The Metrics library (http://metrics.codahale.com/) by Yammer has excellent support for monitoring the performance and health of a system. It provides a consistent API for developers to register some vital statistics of an application. For example in Geonetwork we might want to have a monitor system (like nagios or collectd) check the health of the system which would include checking the database connection, ability to open files, check the index, etc... In addition we might want to attach a Metrics appended to the logging to track the number of errors being logged and the monitor system would be able to warn of a potentially unstable system based on the number of errors being logged.
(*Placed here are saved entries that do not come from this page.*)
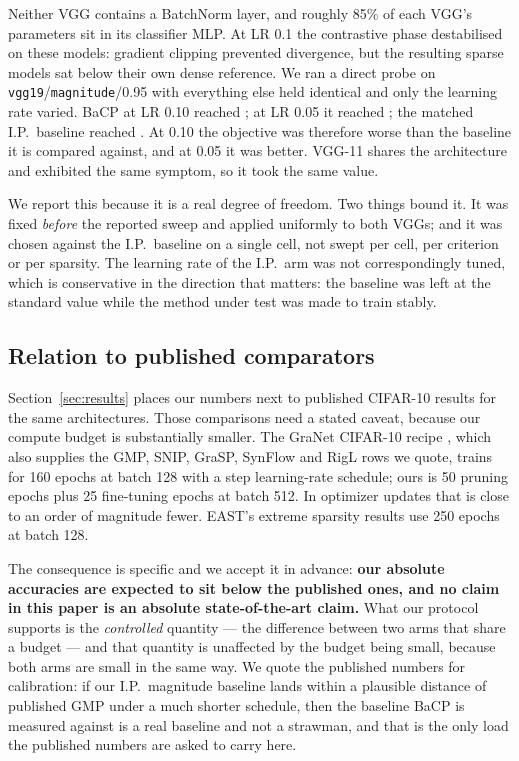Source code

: Neither VGG contains a BatchNorm layer, and roughly 85\% of each VGG's parameters
sit in its classifier MLP. At LR 0.1 the contrastive phase destabilised on these
models: gradient clipping prevented divergence, but the resulting sparse models
sat below their own dense reference. We ran a direct probe on
\texttt{vgg19}/\texttt{magnitude}/0.95 with everything else held identical and
only the learning rate varied. BaCP at LR 0.10 reached
; at LR 0.05 it reached
; the matched I.P.\ baseline reached
. At 0.10 the objective was therefore worse
than the baseline it is compared against, and at 0.05 it was better. VGG-11
shares the architecture and exhibited the same symptom, so it took the same
value.

We report this because it is a real degree of freedom. Two things bound it. It
was fixed \emph{before} the reported sweep and applied uniformly to both VGGs; and
it was chosen against the I.P.\ baseline on a single cell, not swept per cell,
per criterion or per sparsity. The learning rate of the I.P.\ arm was not
correspondingly tuned, which is conservative in the direction that matters: the
baseline was left at the standard value while the method under test was made to
train stably.

\subsection{Relation to published comparators}
\label{sec:experiments:budget}

Section~\ref{sec:results} places our numbers next to published CIFAR-10 results
for the same architectures. Those comparisons need a stated caveat, because our
compute budget is substantially smaller. The GraNet CIFAR-10 recipe
\citep{liu2021granet}, which also supplies the GMP, SNIP, GraSP, SynFlow and RigL
rows we quote, trains for 160 epochs at batch 128 with a step learning-rate
schedule; ours is 50 pruning epochs plus 25 fine-tuning epochs at batch 512. In
optimizer updates that is close to an order of magnitude fewer. EAST's extreme
sparsity results \citep{li2025east} use 250 epochs at batch 128.

The consequence is specific and we accept it in advance: \textbf{our absolute
accuracies are expected to sit below the published ones, and no claim in this
paper is an absolute state-of-the-art claim.} What our protocol supports is the
\emph{controlled} quantity --- the difference between two arms that share a budget
--- and that quantity is unaffected by the budget being small, because both arms
are small in the same way. We quote the published numbers for calibration: if our
I.P.\ magnitude baseline lands within a plausible distance of published GMP under
a much shorter schedule, then the baseline BaCP is measured against is a real
baseline and not a strawman, and that is the only load the published numbers are
asked to carry here.
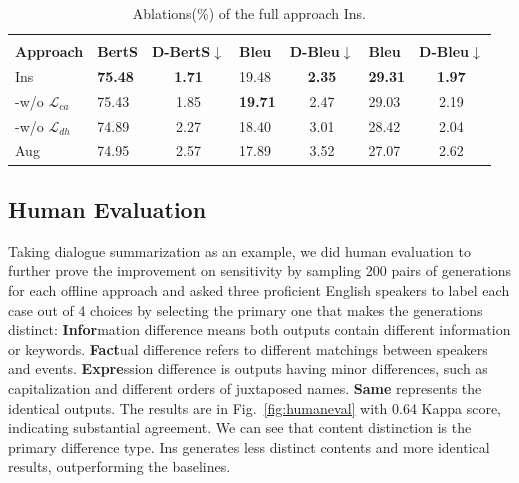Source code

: \begin{table}[th]
	\scriptsize
	\centering
	\begin{tabular}{p{0.99cm}|p{0.3cm}cp{0.3cm}cp{0.3cm}c}
		\toprule[1pt]
		& & 
		&   \\
		{\textbf{Approach}}  & \textbf{BertS} & \textbf{D-BertS$\downarrow$} & \textbf{Bleu} & \textbf{D-Bleu$\downarrow$} & \textbf{Bleu} & \textbf{D-Bleu$\downarrow$}\\
		\hline
		Ins & \textbf{75.48} & \textbf{1.71} & 19.48 & \textbf{2.35} & \textbf{29.31} & \textbf{1.97} \\
		-w/o $\mathcal{L}_{ca}$ & 75.43 & 1.85 & \textbf{19.71} & 2.47 & 29.03 & 2.19 \\
		-w/o $\mathcal{L}_{dh}$& 74.89 & 2.27 & 18.40 & 3.01 & 28.42 & 2.04 \\
		Aug& 74.95 & 2.57 & 17.89 & 3.52 & 27.07 & 2.62 \\
		
		\bottomrule[1pt]
	\end{tabular}
	\caption{Ablations(\%) of the full approach Ins.}%
	\label{tab:ablation}
\end{table}

\subsection{Human Evaluation}

Taking dialogue summarization as an example, we did human evaluation to further prove the improvement on sensitivity by sampling 200 pairs of generations for each offline approach and asked three proficient English speakers to label each case out of 4 choices by selecting the primary one that makes the generations distinct: %
\textbf{Infor}mation difference means both outputs contain different information or keywords. 
\textbf{Fact}ual difference refers to different matchings between speakers and events.
\textbf{Expre}ssion difference is outputs having minor differences, such as capitalization and different orders of juxtaposed names.
\textbf{Same} represents the identical outputs.
The results are in Fig.~\ref{fig:humaneval} with 0.64 Kappa score, indicating substantial agreement. We can see that content distinction is the primary difference type. Ins generates less distinct contents and more identical results, outperforming the baselines.

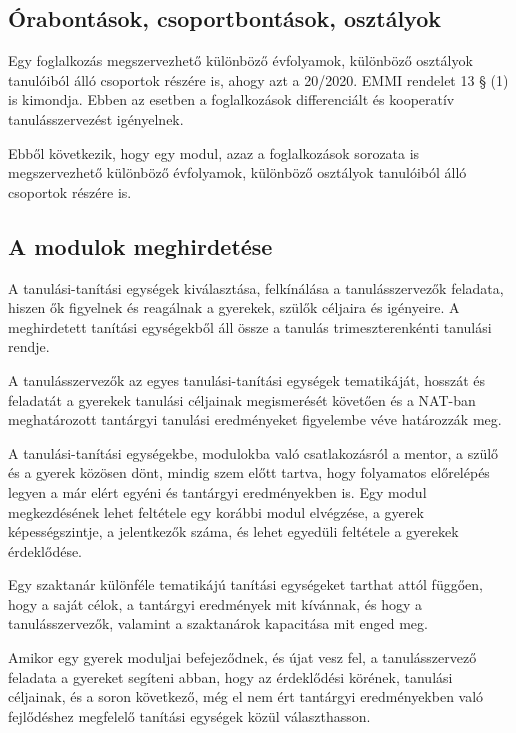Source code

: \hypertarget{orabontasok-csoportbontasok-osztalyok}{%
\subsection{Órabontások, csoportbontások,
osztályok}\label{orabontasok-csoportbontasok-osztalyok}}

Egy foglalkozás megszervezhető különböző évfolyamok, különböző osztályok
tanulóiból álló csoportok részére is, ahogy azt a 20/2020. EMMI rendelet
13 § (1) is kimondja. Ebben az esetben a foglalkozások differenciált és
kooperatív tanulásszervezést igényelnek.

Ebből következik, hogy egy modul, azaz a foglalkozások sorozata is
megszervezhető különböző évfolyamok, különböző osztályok tanulóiból álló
csoportok részére is.

\hypertarget{a-modulok-meghirdetese}{%
\subsection{A modulok meghirdetése}\label{a-modulok-meghirdetese}}

A tanulási-tanítási egységek kiválasztása, felkínálása a
tanulásszervezők feladata, hiszen ők figyelnek és reagálnak a gyerekek,
szülők céljaira és igényeire. A meghirdetett tanítási egységekből áll
össze a tanulás trimeszterenkénti tanulási rendje.

A tanulásszervezők az egyes tanulási-tanítási egységek tematikáját,\break
hosszát és feladatát a gyerekek tanulási céljainak megismerését követően
és a NAT-ban meghatározott tantárgyi tanulási eredményeket figyelembe véve
határozzák meg.

A tanulási-tanítási egységekbe, modulokba való csatlakozásról a mentor,
a szülő és a gyerek közösen dönt, mindig szem előtt tartva, hogy
folyamatos előrelépés legyen a már elért egyéni és tantárgyi
eredményekben is. Egy modul megkezdésének lehet feltétele egy korábbi
modul elvégzése, a gyerek képességszintje, a jelentkezők száma, és lehet
egyedüli feltétele a gyerekek érdeklődése.

Egy szaktanár különféle tematikájú tanítási egységeket tarthat attól
függően, hogy a saját célok, a tantárgyi eredmények mit kívánnak, és
hogy a
tanulásszervezők, valamint a szaktanárok kapacitása mit enged meg.

Amikor egy gyerek moduljai befejeződnek, és újat vesz fel, a
tanulásszervező feladata a gyereket segíteni abban, hogy az érdeklődési
körének, tanulási céljainak, és a soron következő, még el nem ért
tantárgyi eredményekben való fejlődéshez megfelelő tanítási egységek
közül választhasson.

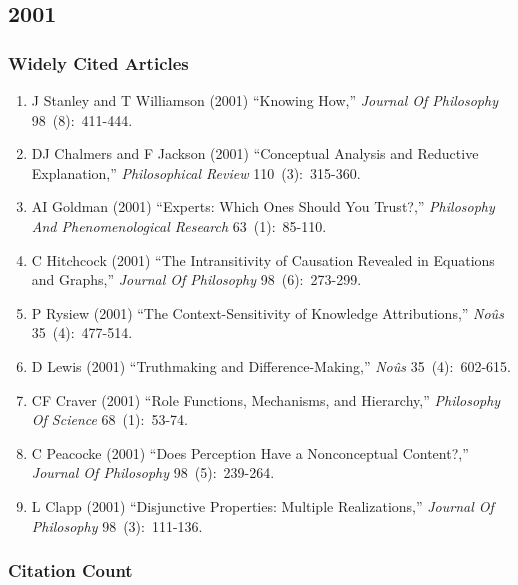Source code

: \documentclass[
  10pt,
  letterpaper,
  DIV=11,
  numbers=noendperiod,
  twoside]{scrartcl}
\providecommand{\tightlist}{%
  \setlength{\itemsep}{0pt}\setlength{\parskip}{0pt}}\usepackage{longtable,booktabs,array}
\begin{document}
\newpage

\subsection{2001}\label{sec-s2001}

\subsubsection*{Widely Cited Articles}\label{widely-cited-articles-44}

\begin{enumerate}
\def\labelenumi{\arabic{enumi}.}
\tightlist
\item
  J Stanley and T Williamson (2001) ``Knowing How,'' \emph{Journal Of
  Philosophy} 98~(8):~411-444.
\item
  DJ Chalmers and F Jackson (2001) ``Conceptual Analysis and Reductive
  Explanation,'' \emph{Philosophical Review} 110~(3):~315-360.
\item
  AI Goldman (2001) ``Experts: Which Ones Should You Trust?,''
  \emph{Philosophy And Phenomenological Research} 63~(1):~85-110.
\item
  C Hitchcock (2001) ``The Intransitivity of Causation Revealed in
  Equations and Graphs,'' \emph{Journal Of Philosophy} 98~(6):~273-299.
\item
  P Rysiew (2001) ``The Context-Sensitivity of Knowledge Attributions,''
  \emph{Noûs} 35~(4):~477-514.
\item
  D Lewis (2001) ``Truthmaking and Difference-Making,'' \emph{Noûs}
  35~(4):~602-615.
\item
  CF Craver (2001) ``Role Functions, Mechanisms, and Hierarchy,''
  \emph{Philosophy Of Science} 68~(1):~53-74.
\item
  C Peacocke (2001) ``Does Perception Have a Nonconceptual Content?,''
  \emph{Journal Of Philosophy} 98~(5):~239-264.
\item
  L Clapp (2001) ``Disjunctive Properties: Multiple Realizations,''
  \emph{Journal Of Philosophy} 98~(3):~111-136.
\end{enumerate}

\subsubsection*{Citation Count}\label{sec-count-2001}
\end{document}
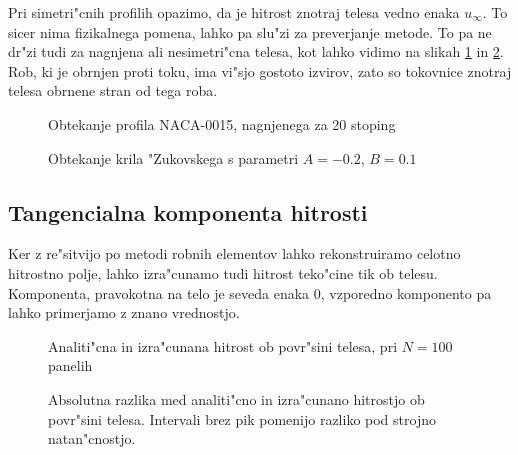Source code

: \documentclass[a4paper,10pt]{article}
\begin{document}
Pri simetri"cnih profilih opazimo, da je hitrost znotraj telesa vedno enaka $u_\infty$. To sicer nima fizikalnega pomena, lahko pa slu"zi za preverjanje metode. To pa ne dr"zi tudi za nagnjena ali nesimetri"cna telesa, kot lahko vidimo na slikah \ref{fig:naca-r} in \ref{fig:zukovski}. Rob, ki je obrnjen proti toku, ima vi"sjo gostoto izvirov, zato so tokovnice znotraj telesa obrnene stran od tega roba. 

\begin{figure}[H]
 \subfigure{}
 \subfigure{}
 \caption{Obtekanje profila NACA-0015, nagnjenega za 20 stoping}
 \label{fig:naca-r}
\end{figure}

\begin{figure}[H]
 \subfigure{}
 \subfigure{}
 \caption{Obtekanje krila "Zukovskega s parametri $A=-0.2$, $B = 0.1$}
 \label{fig:zukovski}
\end{figure}

\subsection{Tangencialna komponenta hitrosti}

Ker z re"sitvijo po metodi robnih elementov lahko rekonstruiramo celotno hitrostno polje, lahko izra"cunamo tudi hitrost teko"cine tik ob telesu. Komponenta, pravokotna na telo je seveda enaka 0, vzporedno komponento pa lahko primerjamo z znano vrednostjo. 

\begin{figure}[H]

\caption{Analiti"cna in izra"cunana hitrost ob povr"sini telesa, pri $N=100$ panelih}
\label{fig:tangencialna}
\end{figure}

\begin{figure}[H]

\caption{Absolutna razlika med analiti"cno in izra"cunano hitrostjo ob povr"sini telesa. Intervali brez pik pomenijo razliko pod strojno  natan"cnostjo. }
\label{fig:tangencialna-log}
\end{figure}
\end{document}
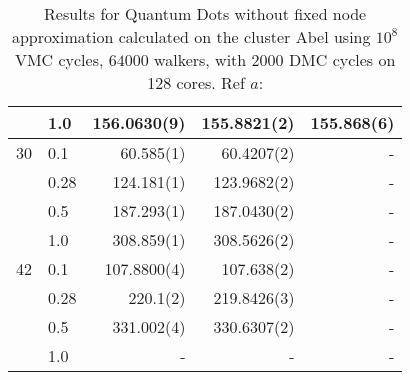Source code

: \begin{table}
\begin{center}
\begin{tabular}{rl|rrr}
          &   1.0    & 156.0630(9) & 155.8821(2) & 155.868(6) \\
\hline
    30    &   0.1    & 60.585(1)   & 60.4207(2)  & - \\
          &   0.28   & 124.181(1)  & 123.9682(2) & -\\
          &   0.5    & 187.293(1)  & 187.0430(2) & - \\
          &   1.0    & 308.859(1)  & 308.5626(2) & -\\
\hline
    42    &   0.1    &  107.8800(4)  & 107.638(2)   & -\\
          &   0.28   &  220.1(2)     & 219.8426(3)  & - \\
          &   0.5    & 331.002(4)    & 330.6307(2)  & - \\
          &   1.0    & -             &  -           & - \\

\end{tabular}
\caption{Results for Quantum Dots without fixed node approximation calculated on the cluster Abel using $10^8$ VMC cycles, $64000$ walkers, with $2000$ DMC cycles on 128 cores. Ref $a$: \cite{MagnusArticle}}
\end{center}
\end{table}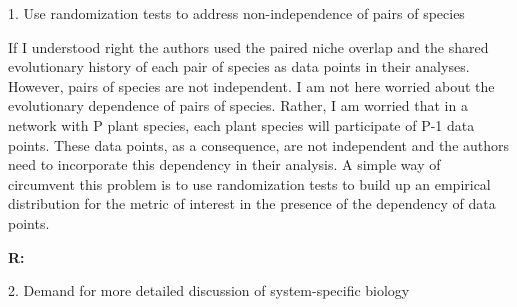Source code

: \documentclass[12pt]{letter}
\newenvironment{refquote}{\bigskip \begin{it}}{\end{it}\smallskip}
\begin{document}
  1. Use randomization tests to address non-independence of pairs of species

    \begin{refquote}

      If I understood right the authors used the paired niche overlap and the shared evolutionary history of each pair of species as data points in their analyses. However, pairs of species are not independent. I am not here worried about the evolutionary dependence of pairs of species. Rather, I am worried that in a network with P plant species, each plant species will participate of P-1 data points. These data points, as a consequence, are not independent and the authors need to incorporate this dependency in their analysis. A simple way of circumvent this problem is to use randomization tests to build up an empirical distribution for the metric of interest in the presence of the dependency of data points.

      \end{refquote}

      \textbf{R:} 


  2. Demand for more detailed discussion of system-specific biology
\end{document}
Metrics has 2 Apis, one for configuring the health checks and another for performing the configured health checks. The 'out' Apis include JMX and JSON. For this proposal 4 new servlet mappings will be defined for accessing the monitor information:

/monitor/metrics?[pretty=(true|false)][class=metric.name] - returns a json response with all of the registered metrics
/monitor/threads - returns a text representation of the stack dump at the moment of the call
/monitor/healthcheck - returns 200 if all checks pass or 500 Internal Service Error if one fails (and human readable response of the failures)
/monitor - provide links to pages listed above.

A link will be made from the Admin/config.info page will be made to these servlets so a administrator can easily access this data. In a future implementation we can possible add a more attractive UI for viewing the information. All /monitor/* urls will be restricted by a Servlet-filter so that only administrators can access the information.

It is important to realize that metrics is not exactly the same as statistics in my use case. While it could be used in some capacity for statistics, in this proposal metrics will be used as a standard API and utilities for creating a monitoring subsystem that is flexible, extensible and can interoperate with many existing monitoring systems.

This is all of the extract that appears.